**What is needed**
Below are the records; output them exactly from the first line through the line with "With the GitHub", stopping there.

(Entries taken from a collection)
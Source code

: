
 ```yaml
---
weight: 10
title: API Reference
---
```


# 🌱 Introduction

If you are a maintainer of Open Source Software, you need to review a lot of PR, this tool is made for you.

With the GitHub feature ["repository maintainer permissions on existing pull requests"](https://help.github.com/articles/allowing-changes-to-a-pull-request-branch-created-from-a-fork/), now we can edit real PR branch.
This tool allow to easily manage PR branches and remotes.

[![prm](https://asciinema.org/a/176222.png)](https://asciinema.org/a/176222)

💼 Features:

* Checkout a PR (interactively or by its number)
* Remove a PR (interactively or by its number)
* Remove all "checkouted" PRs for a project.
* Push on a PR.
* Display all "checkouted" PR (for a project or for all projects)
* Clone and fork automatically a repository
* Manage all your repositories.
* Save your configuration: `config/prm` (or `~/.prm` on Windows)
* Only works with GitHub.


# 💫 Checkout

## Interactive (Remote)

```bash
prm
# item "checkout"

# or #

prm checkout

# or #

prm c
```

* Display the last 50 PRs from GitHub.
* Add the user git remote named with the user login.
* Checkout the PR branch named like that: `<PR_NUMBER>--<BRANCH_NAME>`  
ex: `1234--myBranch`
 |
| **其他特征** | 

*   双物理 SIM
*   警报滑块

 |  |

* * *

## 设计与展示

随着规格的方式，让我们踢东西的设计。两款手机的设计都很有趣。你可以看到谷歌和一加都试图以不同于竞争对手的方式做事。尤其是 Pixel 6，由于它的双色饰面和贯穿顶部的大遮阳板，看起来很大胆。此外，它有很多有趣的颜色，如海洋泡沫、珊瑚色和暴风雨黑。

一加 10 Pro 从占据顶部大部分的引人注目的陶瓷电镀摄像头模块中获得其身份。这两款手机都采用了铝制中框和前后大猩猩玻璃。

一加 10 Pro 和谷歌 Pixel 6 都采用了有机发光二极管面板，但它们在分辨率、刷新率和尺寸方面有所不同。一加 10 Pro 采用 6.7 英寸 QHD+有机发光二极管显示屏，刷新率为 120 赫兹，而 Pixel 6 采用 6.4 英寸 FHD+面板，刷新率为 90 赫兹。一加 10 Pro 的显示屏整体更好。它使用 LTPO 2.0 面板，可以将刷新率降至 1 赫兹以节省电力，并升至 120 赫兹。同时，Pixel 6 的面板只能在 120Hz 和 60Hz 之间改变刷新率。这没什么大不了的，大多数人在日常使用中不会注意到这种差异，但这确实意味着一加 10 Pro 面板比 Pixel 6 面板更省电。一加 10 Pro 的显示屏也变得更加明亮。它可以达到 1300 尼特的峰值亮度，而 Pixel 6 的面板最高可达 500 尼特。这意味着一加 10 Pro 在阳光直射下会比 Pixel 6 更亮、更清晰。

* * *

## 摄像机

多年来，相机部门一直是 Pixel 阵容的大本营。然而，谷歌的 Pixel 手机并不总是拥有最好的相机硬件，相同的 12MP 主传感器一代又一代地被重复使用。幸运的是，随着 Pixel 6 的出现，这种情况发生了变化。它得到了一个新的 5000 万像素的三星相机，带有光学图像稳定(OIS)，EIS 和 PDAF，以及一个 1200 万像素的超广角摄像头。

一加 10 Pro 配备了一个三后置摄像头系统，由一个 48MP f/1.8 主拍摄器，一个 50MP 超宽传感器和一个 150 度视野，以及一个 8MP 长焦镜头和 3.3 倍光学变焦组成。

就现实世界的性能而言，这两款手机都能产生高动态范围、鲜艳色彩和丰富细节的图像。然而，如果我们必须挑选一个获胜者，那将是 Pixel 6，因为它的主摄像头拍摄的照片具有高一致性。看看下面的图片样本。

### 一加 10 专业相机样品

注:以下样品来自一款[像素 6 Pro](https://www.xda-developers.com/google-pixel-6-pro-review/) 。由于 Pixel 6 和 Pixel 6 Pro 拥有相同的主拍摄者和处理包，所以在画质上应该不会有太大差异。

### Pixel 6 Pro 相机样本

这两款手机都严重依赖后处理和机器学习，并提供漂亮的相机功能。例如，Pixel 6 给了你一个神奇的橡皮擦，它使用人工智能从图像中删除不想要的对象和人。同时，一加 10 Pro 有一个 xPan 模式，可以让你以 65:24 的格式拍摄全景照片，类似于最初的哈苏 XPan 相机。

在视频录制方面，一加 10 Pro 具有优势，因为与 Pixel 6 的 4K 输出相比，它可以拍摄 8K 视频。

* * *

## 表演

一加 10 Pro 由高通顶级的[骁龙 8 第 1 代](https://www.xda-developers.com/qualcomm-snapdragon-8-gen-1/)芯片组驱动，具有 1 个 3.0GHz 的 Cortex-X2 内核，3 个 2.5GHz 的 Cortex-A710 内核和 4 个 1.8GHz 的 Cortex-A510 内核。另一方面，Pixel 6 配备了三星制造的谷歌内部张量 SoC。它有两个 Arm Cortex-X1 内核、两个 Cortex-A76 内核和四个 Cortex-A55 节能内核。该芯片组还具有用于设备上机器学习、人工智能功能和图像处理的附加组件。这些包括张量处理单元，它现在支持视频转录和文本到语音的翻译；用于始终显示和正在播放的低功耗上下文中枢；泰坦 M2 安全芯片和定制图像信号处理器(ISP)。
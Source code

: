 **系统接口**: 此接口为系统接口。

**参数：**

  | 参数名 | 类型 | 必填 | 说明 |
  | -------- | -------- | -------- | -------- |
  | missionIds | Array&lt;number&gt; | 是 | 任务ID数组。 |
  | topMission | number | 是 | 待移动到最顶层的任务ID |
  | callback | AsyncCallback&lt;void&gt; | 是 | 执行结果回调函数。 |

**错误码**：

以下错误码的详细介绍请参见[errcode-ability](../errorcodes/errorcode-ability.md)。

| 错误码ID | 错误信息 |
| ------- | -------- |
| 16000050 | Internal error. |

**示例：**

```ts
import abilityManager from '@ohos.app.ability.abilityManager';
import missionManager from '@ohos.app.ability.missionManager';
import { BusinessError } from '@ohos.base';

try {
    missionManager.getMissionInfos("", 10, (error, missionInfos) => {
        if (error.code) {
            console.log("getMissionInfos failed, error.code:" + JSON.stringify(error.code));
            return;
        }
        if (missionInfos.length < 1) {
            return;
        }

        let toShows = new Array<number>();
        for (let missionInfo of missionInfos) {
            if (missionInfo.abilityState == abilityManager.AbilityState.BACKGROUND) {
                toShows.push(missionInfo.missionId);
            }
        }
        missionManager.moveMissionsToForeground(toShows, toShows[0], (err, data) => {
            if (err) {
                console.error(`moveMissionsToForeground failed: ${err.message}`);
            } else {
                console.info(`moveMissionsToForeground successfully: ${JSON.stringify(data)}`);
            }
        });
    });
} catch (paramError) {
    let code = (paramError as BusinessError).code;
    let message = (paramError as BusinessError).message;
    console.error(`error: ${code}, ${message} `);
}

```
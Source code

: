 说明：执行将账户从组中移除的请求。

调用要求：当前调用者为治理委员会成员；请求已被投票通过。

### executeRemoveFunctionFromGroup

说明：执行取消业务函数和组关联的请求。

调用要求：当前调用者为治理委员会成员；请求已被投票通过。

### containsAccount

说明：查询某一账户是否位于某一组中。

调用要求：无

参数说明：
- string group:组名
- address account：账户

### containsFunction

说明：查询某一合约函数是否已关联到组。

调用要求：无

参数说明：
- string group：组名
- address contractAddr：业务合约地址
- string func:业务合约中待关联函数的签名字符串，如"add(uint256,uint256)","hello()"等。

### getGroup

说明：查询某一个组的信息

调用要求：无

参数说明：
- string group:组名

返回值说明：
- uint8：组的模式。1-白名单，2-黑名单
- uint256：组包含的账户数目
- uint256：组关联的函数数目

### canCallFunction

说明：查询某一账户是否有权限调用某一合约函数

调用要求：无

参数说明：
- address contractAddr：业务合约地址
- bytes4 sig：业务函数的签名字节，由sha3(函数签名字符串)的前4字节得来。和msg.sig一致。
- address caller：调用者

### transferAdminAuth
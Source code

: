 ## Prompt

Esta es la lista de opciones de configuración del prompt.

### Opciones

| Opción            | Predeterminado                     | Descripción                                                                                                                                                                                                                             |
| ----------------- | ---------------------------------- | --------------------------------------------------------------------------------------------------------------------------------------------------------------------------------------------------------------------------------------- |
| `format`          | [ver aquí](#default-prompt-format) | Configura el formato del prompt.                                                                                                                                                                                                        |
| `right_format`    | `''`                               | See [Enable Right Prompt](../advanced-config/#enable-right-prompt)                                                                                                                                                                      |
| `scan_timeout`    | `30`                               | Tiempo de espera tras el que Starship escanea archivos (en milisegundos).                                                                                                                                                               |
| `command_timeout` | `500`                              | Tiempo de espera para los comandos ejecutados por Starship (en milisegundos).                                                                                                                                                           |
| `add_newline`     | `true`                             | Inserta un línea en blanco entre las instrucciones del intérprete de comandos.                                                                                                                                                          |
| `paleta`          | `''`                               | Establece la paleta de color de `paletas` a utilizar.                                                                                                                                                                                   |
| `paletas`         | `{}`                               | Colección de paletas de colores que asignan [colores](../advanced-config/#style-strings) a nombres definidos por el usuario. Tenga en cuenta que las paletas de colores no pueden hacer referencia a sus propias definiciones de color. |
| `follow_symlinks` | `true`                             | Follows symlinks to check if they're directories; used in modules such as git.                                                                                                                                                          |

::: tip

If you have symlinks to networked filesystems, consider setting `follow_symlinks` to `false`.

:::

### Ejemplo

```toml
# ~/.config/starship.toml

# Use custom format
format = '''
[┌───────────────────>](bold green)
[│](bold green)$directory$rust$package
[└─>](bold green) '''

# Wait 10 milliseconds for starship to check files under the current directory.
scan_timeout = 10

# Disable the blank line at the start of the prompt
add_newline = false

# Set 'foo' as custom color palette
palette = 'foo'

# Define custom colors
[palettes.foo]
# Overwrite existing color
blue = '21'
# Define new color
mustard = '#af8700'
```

**Result of this exercise**
Source code

:
 ```yaml
---
weight: 10
title: API Reference
---
```


# 🌱 Introduction

If you are a maintainer of Open Source Software, you need to review a lot of PR, this tool is made for you.

With the GitHub feature ["repository maintainer permissions on existing pull requests"](https://help.github.com/articles/allowing-changes-to-a-pull-request-branch-created-from-a-fork/), now we can edit real PR branch.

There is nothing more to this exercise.